What this task involves: Pull out from the material below all lines with "measurement".

::: Material to process :::

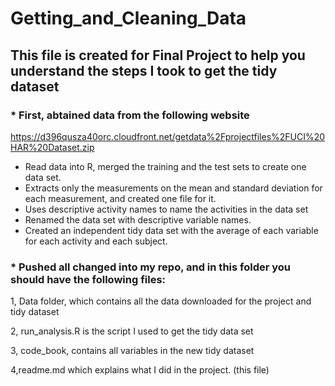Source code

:# Getting_and_Cleaning_Data
## This file is created for Final Project to help you understand the steps I took to get the tidy dataset 


### * First, abtained data from the following website

https://d396qusza40orc.cloudfront.net/getdata%2Fprojectfiles%2FUCI%20HAR%20Dataset.zip

* Read data into R, merged the training and the test sets to create one data set.
* Extracts only the measurements on the mean and standard deviation for each measurement, and created one file for it.
* Uses descriptive activity names to name the activities in the data set
* Renamed the data set with descriptive variable names.
* Created an independent tidy data set with the average of each variable for each activity and each subject.

### * Pushed all changed into my repo, and in this folder you should have the following files:

1, Data folder, which contains all the data downloaded for the project
and tidy dataset

2, run_analysis.R is the script I used to get the tidy data set

3, code_book, contains all variables in the new tidy dataset

4,readme.md which explains what I did in the project.  (this file)

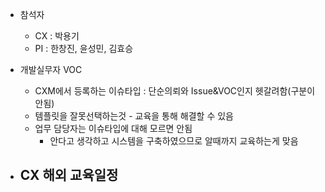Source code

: - 참석자
	- CX : 박용기
	- PI : 한창진, 윤성민, 김효승

- 개발실무자 VOC
	- CXM에서 등록하는 이슈타입 : 단순의뢰와 Issue&VOC인지 헷갈려함(구분이 안됨)
	- 템플릿을 잘못선택하는것 - 교육을 통해 해결할 수 있음
	- 업무 담당자는 이슈타입에 대해 모르면 안됨
		- 안다고 생각하고 시스템을 구축하였으므로 알때까지 교육하는게 맞음

- CX 해외 교육일정
	- 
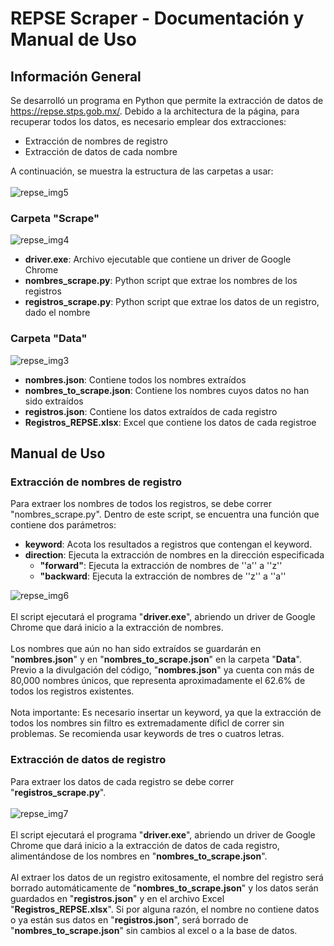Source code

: # REPSE Scraper - Documentación y Manual de Uso
## Información General
Se desarrolló un programa en Python que permite la extracción de datos de https://repse.stps.gob.mx/.
Debido a la architectura de la página, para recuperar todos los datos, es necesario emplear dos extracciones:
* Extracción de nombres de registro
* Extracción de datos de cada nombre <br/>
<!-- -->
A continuación, se muestra la estructura de las carpetas a usar: <br/> <br/>
![repse_img5](https://user-images.githubusercontent.com/108626360/199153187-9e032976-9c91-412b-b7a7-b5df5f808063.JPG)

### Carpeta "Scrape"
![repse_img4](https://user-images.githubusercontent.com/108626360/199153939-1d231009-bda5-4f8f-af46-f1544a5ea55e.JPG)
* **driver.exe**: Archivo ejecutable que contiene un driver de Google Chrome
* **nombres_scrape.py**: Python script que extrae los nombres de los registros
* **registros_scrape.py**: Python script que extrae los datos de un registro, dado el nombre

### Carpeta "Data"
![repse_img3](https://user-images.githubusercontent.com/108626360/199154149-9e2cbb2c-7f54-4df7-8249-a0679ebb60cc.JPG)
* **nombres.json**: Contiene todos los nombres extraídos
* **nombres_to_scrape.json**: Contiene los nombres cuyos datos no han sido extraídos
* **registros.json**: Contiene los datos extraídos de cada registro
* **Registros_REPSE.xlsx**: Excel que contiene los datos de cada registroe

## Manual de Uso
### Extracción de nombres de registro
Para extraer los nombres de todos los registros, se debe correr "nombres\_scrape.py". Dentro de este script, se encuentra una función que contiene dos parámetros:
* **keyword**:  Acota los resultados a registros que contengan el keyword.
* **direction**: Ejecuta la extracción de nombres en la dirección especificada
  * **"forward"**: Ejecuta la extracción de nombres de ''a'' a ''z''
  * **"backward**: Ejecuta la extracción de nombres de ''z'' a ''a''
  <!-- -->
<!-- -->
![repse_img6](https://user-images.githubusercontent.com/108626360/199155284-f3cfff3c-f6c8-4cb7-aa1f-b361bc9350c0.JPG) <br/> <br/> 
El script ejecutará el programa "**driver.exe**", abriendo un driver de Google Chrome que dará inicio a la extracción de nombres.
<br/> <br/>
Los nombres que aún no han sido extraídos se guardarán en "**nombres.json**" y en "**nombres_to_scrape.json**"
en la carpeta "**Data**". Previo a la divulgación del código, "**nombres.json**" ya cuenta con más de 80,000 nombres únicos, que representa aproximadamente el 62.6% de todos los registros existentes.
<br/> <br/>
Nota importante: Es necesario insertar un keyword, ya que la extracción de todos los nombres sin filtro es extremadamente díficl de correr sin problemas. Se recomienda usar keywords de tres o cuatros letras.  


### Extracción de datos de registro
Para extraer los datos de cada registro se debe correr "**registros_scrape.py**". <br/> <br/>
![repse_img7](https://user-images.githubusercontent.com/108626360/199155486-f1fd328c-bb75-4ccc-acc7-3869e315df95.JPG) <br/> <br/>
El script ejecutará el programa "**driver.exe**", abriendo un driver de Google Chrome que dará inicio a la extracción de datos de cada registro, alimentándose de los nombres en "**nombres_to_scrape.json**".
<br/> <br/>
Al extraer los datos de un registro exitosamente, el nombre del registro será borrado automáticamente de "**nombres_to_scrape.json**" y los datos serán guardados en "**registros.json**" y en el archivo Excel "**Registros_REPSE.xlsx**". Si por alguna razón, el nombre no contiene datos o ya están sus datos en "**registros.json**", será borrado de "**nombres_to_scrape.json**" sin cambios al excel o a la base de datos.
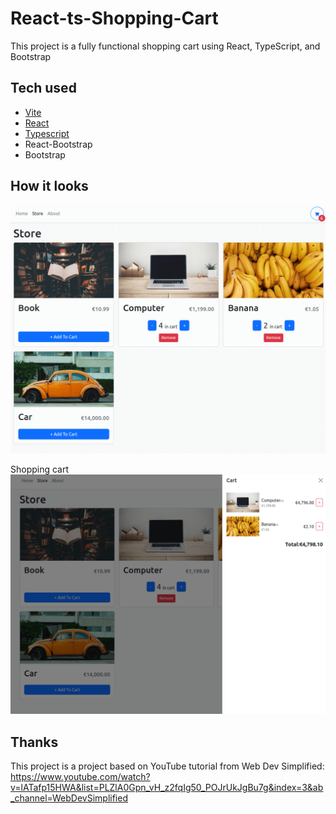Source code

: # React-ts-Shopping-Cart

This project is a fully functional shopping cart using React, TypeScript, and Bootstrap

## Tech used

- [Vite](https://vitejs.dev/)
  <br/>
- [React](https://reactjs.org/)
  <br/>
- [Typescript](https://www.typescriptlang.org/)
  <br/>
- React-Bootstrap
  <br/>
- Bootstrap

## How it looks

![image](https://github.com/susizhang/React-ts-Shopping-Cart/blob/main/src/assets/ts-shopping-cart1%20.png)

Shopping cart
![image](https://github.com/susizhang/React-ts-Shopping-Cart/blob/main/src/assets/ts-shopping-cart2%20.png)

## Thanks

This project is a project based on YouTube tutorial from Web Dev Simplified:
<br/>
https://www.youtube.com/watch?v=lATafp15HWA&list=PLZlA0Gpn_vH_z2fqIg50_POJrUkJgBu7g&index=3&ab_channel=WebDevSimplified
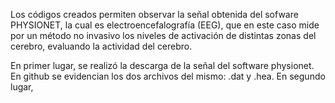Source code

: Los códigos creados permiten observar la señal obtenida del sofware PHYSIONET, la cual es electroencefalografía (EEG), que en este caso mide por un método no invasivo los niveles de activación de distintas zonas del cerebro, evaluando  la actividad del cerebro. 

En primer lugar, se realizó la descarga de la señal del software physionet. En github se evidencian los dos archivos del mismo: .dat y .hea.
⁠En segundo lugar,
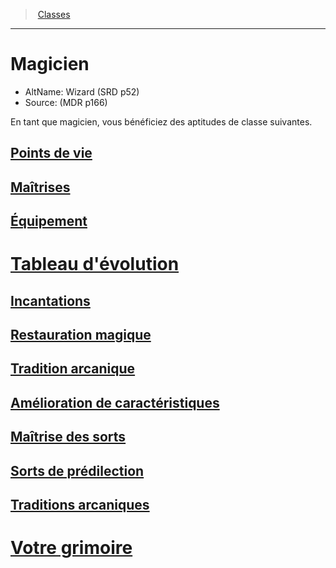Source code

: ﻿---
!ClassItem
Name: Magicien
AltName: Wizard (SRD p52)
Source: (MDR p166)
Id: wizard_hd.md#magicien
RootId: wizard_hd.md
ParentLink: classes_hd.md
ParentName: Classes
NameLevel: 1
Attributes:
  ParentNameLink: '[Classes](hd_classes.md)'
  Markdown: >+
    >  <!--ParentNameLink-->[Classes](hd_classes.md)<!--/ParentNameLink-->


    ---



    # <!--Name-->Magicien<!--/Name-->


    - AltName: <!--AltName-->Wizard (SRD p52)<!--/AltName-->

    - Source: <!--Source-->(MDR p166)<!--/Source-->


    En tant que magicien, vous bénéficiez des aptitudes de classe suivantes.

  Name: Magicien
  AltName: Wizard (SRD p52)
  Source: (MDR p166)
AttributesDictionary: >+
  ParentNameLink: '[Classes](hd_classes.md)'

  Markdown: >+

    >  <!--ParentNameLink-->[Classes](hd_classes.md)<!--/ParentNameLink-->





    ---







    # <!--Name-->Magicien<!--/Name-->





    - AltName: <!--AltName-->Wizard (SRD p52)<!--/AltName-->



    - Source: <!--Source-->(MDR p166)<!--/Source-->





    En tant que magicien, vous bénéficiez des aptitudes de classe suivantes.



  Name: Magicien

  AltName: Wizard (SRD p52)

  Source: (MDR p166)

---
>  [Classes](hd_classes.md)

---


# Magicien

- AltName: Wizard (SRD p52)
- Source: (MDR p166)

En tant que magicien, vous bénéficiez des aptitudes de classe suivantes.



## [Points de vie](hd_wizard_points_de_vie.md)



## [Maîtrises](hd_wizard_maitrises.md)



## [Équipement](hd_wizard_equipement.md)



# [Tableau d'évolution](hd_wizard_tableau_devolution.md)



## [Incantations](hd_wizard_incantations.md)



## [Restauration magique](hd_wizard_restauration_magique.md)



## [Tradition arcanique](hd_wizard_tradition_arcanique.md)



## [Amélioration de caractéristiques](hd_wizard_amelioration_de_caracteristiques.md)



## [Maîtrise des sorts](hd_wizard_maitrise_des_sorts.md)



## [Sorts de prédilection](hd_wizard_sorts_de_predilection.md)



## [Traditions arcaniques](hd_wizard_traditions_arcaniques.md)



# [Votre grimoire](hd_wizard_votre_grimoire.md)


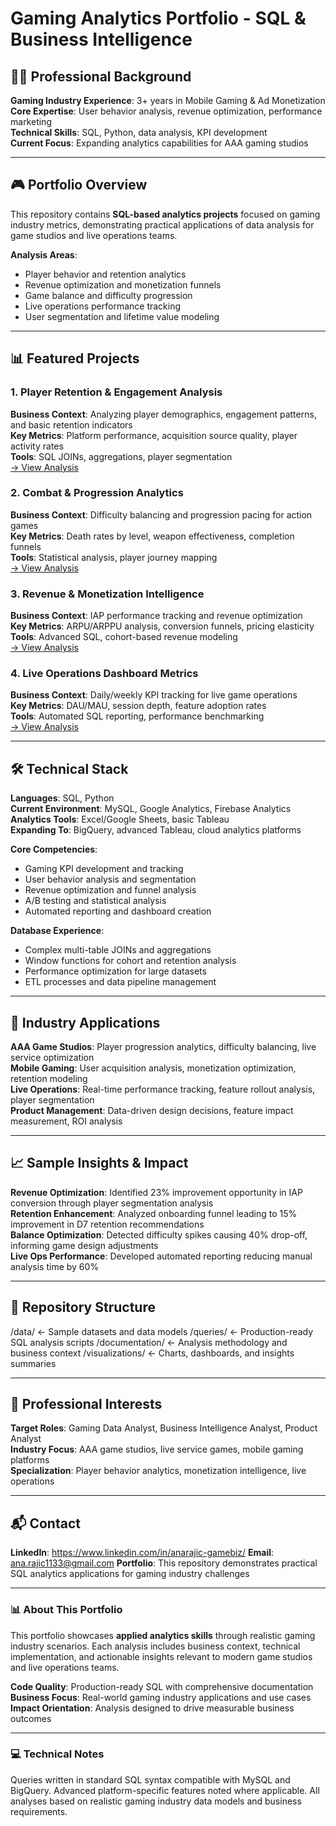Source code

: # Gaming Analytics Portfolio - SQL & Business Intelligence

## 👩‍💼 Professional Background

**Gaming Industry Experience**: 3+ years in Mobile Gaming & Ad Monetization  
**Core Expertise**: User behavior analysis, revenue optimization, performance marketing  
**Technical Skills**: SQL, Python, data analysis, KPI development  
**Current Focus**: Expanding analytics capabilities for AAA gaming studios

---

## 🎮 Portfolio Overview

This repository contains **SQL-based analytics projects** focused on gaming industry metrics, demonstrating practical applications of data analysis for game studios and live operations teams.

**Analysis Areas**:
- Player behavior and retention analytics
- Revenue optimization and monetization funnels  
- Game balance and difficulty progression
- Live operations performance tracking
- User segmentation and lifetime value modeling

---

## 📊 Featured Projects

### 1. Player Retention & Engagement Analysis
**Business Context**: Analyzing player demographics, engagement patterns, and basic retention indicators  
**Key Metrics**: Platform performance, acquisition source quality, player activity rates  
**Tools**: SQL JOINs, aggregations, player segmentation  
[→ View Analysis](queries/retention-analysis.sql)

### 2. Combat & Progression Analytics  
**Business Context**: Difficulty balancing and progression pacing for action games  
**Key Metrics**: Death rates by level, weapon effectiveness, completion funnels  
**Tools**: Statistical analysis, player journey mapping  
[→ View Analysis](queries/combat-analytics.sql)

### 3. Revenue & Monetization Intelligence
**Business Context**: IAP performance tracking and revenue optimization  
**Key Metrics**: ARPU/ARPPU analysis, conversion funnels, pricing elasticity  
**Tools**: Advanced SQL, cohort-based revenue modeling  
[→ View Analysis](queries/monetization-analytics.sql)

### 4. Live Operations Dashboard Metrics
**Business Context**: Daily/weekly KPI tracking for live game operations  
**Key Metrics**: DAU/MAU, session depth, feature adoption rates  
**Tools**: Automated SQL reporting, performance benchmarking  
[→ View Analysis](queries/liveops-kpis.sql)

---

## 🛠️ Technical Stack

**Languages**: SQL, Python  
**Current Environment**: MySQL, Google Analytics, Firebase Analytics  
**Analytics Tools**: Excel/Google Sheets, basic Tableau  
**Expanding To**: BigQuery, advanced Tableau, cloud analytics platforms  

**Core Competencies**:
- Gaming KPI development and tracking
- User behavior analysis and segmentation  
- Revenue optimization and funnel analysis
- A/B testing and statistical analysis
- Automated reporting and dashboard creation

**Database Experience**: 
- Complex multi-table JOINs and aggregations
- Window functions for cohort and retention analysis
- Performance optimization for large datasets
- ETL processes and data pipeline management

---

## 💼 Industry Applications

**AAA Game Studios**: Player progression analytics, difficulty balancing, live service optimization  
**Mobile Gaming**: User acquisition analysis, monetization optimization, retention modeling  
**Live Operations**: Real-time performance tracking, feature rollout analysis, player segmentation  
**Product Management**: Data-driven design decisions, feature impact measurement, ROI analysis

---

## 📈 Sample Insights & Impact

**Revenue Optimization**: Identified 23% improvement opportunity in IAP conversion through player segmentation analysis  
**Retention Enhancement**: Analyzed onboarding funnel leading to 15% improvement in D7 retention recommendations  
**Balance Optimization**: Detected difficulty spikes causing 40% drop-off, informing game design adjustments  
**Live Ops Performance**: Developed automated reporting reducing manual analysis time by 60%

---

## 📂 Repository Structure
/data/           ← Sample datasets and data models
/queries/        ← Production-ready SQL analysis scripts
/documentation/  ← Analysis methodology and business context
/visualizations/ ← Charts, dashboards, and insights summaries

---

## 🎯 Professional Interests

**Target Roles**: Gaming Data Analyst, Business Intelligence Analyst, Product Analyst  
**Industry Focus**: AAA game studios, live service games, mobile gaming platforms  
**Specialization**: Player behavior analytics, monetization intelligence, live operations

---

## 📬 Contact

**LinkedIn**: https://www.linkedin.com/in/anarajic-gamebiz/
**Email**: ana.rajic1133@gmail.com
**Portfolio**: This repository demonstrates practical SQL analytics applications for gaming industry challenges

---

### 📊 About This Portfolio

This portfolio showcases **applied analytics skills** through realistic gaming industry scenarios. Each analysis includes business context, technical implementation, and actionable insights relevant to modern game studios and live operations teams.

**Code Quality**: Production-ready SQL with comprehensive documentation  
**Business Focus**: Real-world gaming industry applications and use cases  
**Impact Orientation**: Analysis designed to drive measurable business outcomes

---

### 💻 Technical Notes

Queries written in standard SQL syntax compatible with MySQL and BigQuery. Advanced platform-specific features noted where applicable. All analyses based on realistic gaming industry data models and business requirements.
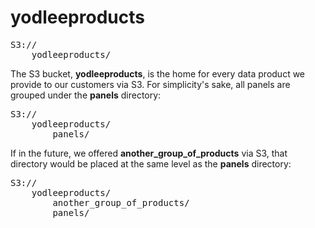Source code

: yodleeproducts
==============

<pre>
S3://
	yodleeproducts/
</pre>

The S3 bucket, **yodleeproducts**, is the home for every data product we provide to our customers via S3.
For simplicity's sake, all panels are grouped under the **panels** directory:

<pre>
S3://
	yodleeproducts/
		panels/
</pre>

If in the future, we offered **another_group_of_products** via S3, that directory would be placed at the same level as the **panels** directory:

<pre>
S3://
	yodleeproducts/
		another_group_of_products/
		panels/
</pre>
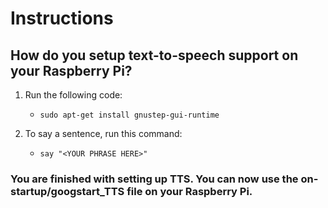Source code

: # Instructions
## How do you setup text-to-speech support on your Raspberry Pi?
1. Run the following code:
    - `sudo apt-get install gnustep-gui-runtime`

2. To say a sentence, run this command:
    - `say "<YOUR PHRASE HERE>"`
    
### You are finished with setting up TTS. You can now use the on-startup/googstart_TTS file on your Raspberry Pi.
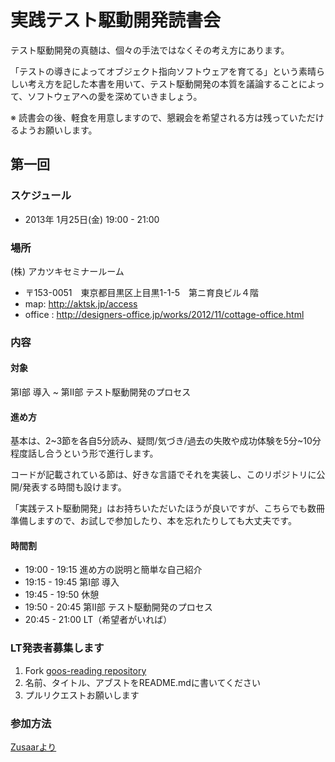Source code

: 実践テスト駆動開発読書会
=======================
テスト駆動開発の真髄は、個々の手法ではなくその考え方にあります。

「テストの導きによってオブジェクト指向ソフトウェアを育てる」という素晴らしい考え方を記した本書を用いて、テスト駆動開発の本質を議論することによって、ソフトウェアへの愛を深めていきましょう。

※ 読書会の後、軽食を用意しますので、懇親会を希望される方は残っていただけるようお願いします。

## 第一回
### スケジュール
* 2013年 1月25日(金) 19:00 - 21:00

### 場所
(株) アカツキセミナールーム

* 〒153-0051　東京都目黒区上目黒1-1-5　第ニ育良ビル４階
* map: http://aktsk.jp/access
* office : http://designers-office.jp/works/2012/11/cottage-office.html

### 内容
#### 対象
第Ⅰ部 導入 ~ 第Ⅱ部 テスト駆動開発のプロセス

#### 進め方
基本は、2~3節を各自5分読み、疑問/気づき/過去の失敗や成功体験を5分~10分程度話し合うという形で進行します。

コードが記載されている節は、好きな言語でそれを実装し、このリポジトリに公開/発表する時間も設けます。

「実践テスト駆動開発」はお持ちいただいたほうが良いですが、こちらでも数冊準備しますので、お試しで参加したり、本を忘れたりしても大丈夫です。

#### 時間割
* 19:00 - 19:15 進め方の説明と簡単な自己紹介
* 19:15 - 19:45 第Ⅰ部 導入
* 19:45 - 19:50 休憩
* 19:50 - 20:45 第Ⅱ部 テスト駆動開発のプロセス
* 20:45 - 21:00 LT（希望者がいれば）

### LT発表者募集します
1. Fork [goos-reading repository](http://github.com/aktsk/goos-reading)
2. 名前、タイトル、アブストをREADME.mdに書いてください
3. プルリクエストお願いします

### 参加方法
[Zusaarより](http://www.zusaar.com/event/496003)

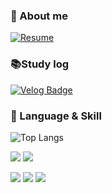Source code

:### 👋 About me
[![Resume](https://img.shields.io/badge/notion-000000?style=for-the-badge&logo=notion&logoColor=white)](https://absorbing-archduke-229.notion.site/57fe2544a7b740c69181e5d4ec18744e?pvs=4)

### 📚Study log
[![Velog Badge](https://img.shields.io/badge/velog-20C997?style=for-the-badge&logo=velog&logoColor=white)](https://velog.io/@gkqkehs7)
<br/>

 
### 💪 Language & Skill
![Top Langs](https://github-readme-stats.vercel.app/api/top-langs/?username=gkqkehs7&layout=compact)


<p>
<img src="https://img.shields.io/badge/JavaScript-F7DF1E?style=for-the-badge&logo=JavaScript&logoColor=white">
<img src="https://img.shields.io/badge/TypeScript-3178C6?style=for-the-badge&logo=TypeScript&logoColor=white">
</p>
  
<p>
<img src="https://img.shields.io/badge/Nodejs-339933?style=for-the-badge&logo=Nodejs&logoColor=white">
<img src="https://img.shields.io/badge/Nestjs-E0234E?style=for-the-badge&logo=Nestjs&logoColor=white">
<img src="https://img.shields.io/badge/React-61DAFB?style=for-the-badge&logo=React&logoColor=white">
</p>
<!-- ![](./profile-3d-contrib/profile-green-animate.svg) -->

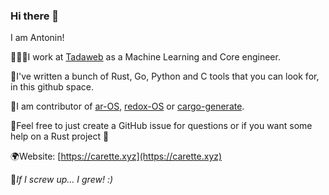 ### Hi there 👋

I am Antonin!

🧑🏻‍💻I work at [Tadaweb](https://www.tadaweb.com) as a Machine Learning and Core engineer.

🔭I've written a bunch of Rust, Go, Python and C tools that you can look for, in this github space.

🤝I am contributor of [ar-OS](https://github.com/ar-OS), [redox-OS](https://gitlab.redox-os.org/redox-os/redox/) or [cargo-generate](https://github.com/ashleygwilliams/cargo-generate/).

💬Feel free to just create a GitHub issue for questions or if you want some help on a Rust project 🙂

🌍Website: [https://carette.xyz](https://carette.xyz)

🌱_If I screw up... I grew! :)_
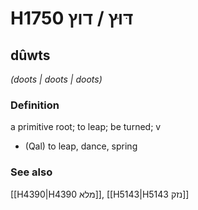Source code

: # H1750 דּוּץ / דוץ

## dûwts

_(doots | doots | doots)_

### Definition

a primitive root; to leap; be turned; v

- (Qal) to leap, dance, spring

### See also

[[H4390|H4390 מלא]], [[H5143|H5143 נזק]]
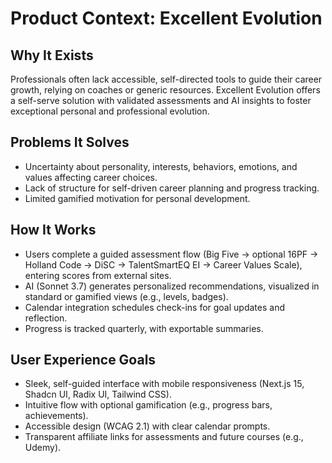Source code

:# Product Context: Excellent Evolution

## Why It Exists
Professionals often lack accessible, self-directed tools to guide their career growth, relying on coaches or generic resources. Excellent Evolution offers a self-serve solution with validated assessments and AI insights to foster exceptional personal and professional evolution.

## Problems It Solves
- Uncertainty about personality, interests, behaviors, emotions, and values affecting career choices.
- Lack of structure for self-driven career planning and progress tracking.
- Limited gamified motivation for personal development.

## How It Works
- Users complete a guided assessment flow (Big Five → optional 16PF → Holland Code → DiSC → TalentSmartEQ EI → Career Values Scale), entering scores from external sites.
- AI (Sonnet 3.7) generates personalized recommendations, visualized in standard or gamified views (e.g., levels, badges).
- Calendar integration schedules check-ins for goal updates and reflection.
- Progress is tracked quarterly, with exportable summaries.

## User Experience Goals
- Sleek, self-guided interface with mobile responsiveness (Next.js 15, Shadcn UI, Radix UI, Tailwind CSS).
- Intuitive flow with optional gamification (e.g., progress bars, achievements).
- Accessible design (WCAG 2.1) with clear calendar prompts.
- Transparent affiliate links for assessments and future courses (e.g., Udemy).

:::

Written solution:
* Extracts only the measurements on the mean and standard deviation for each measurement, and created one file for it.
**Product Management**: Data-driven design decisions, feature impact measurement, ROI analysis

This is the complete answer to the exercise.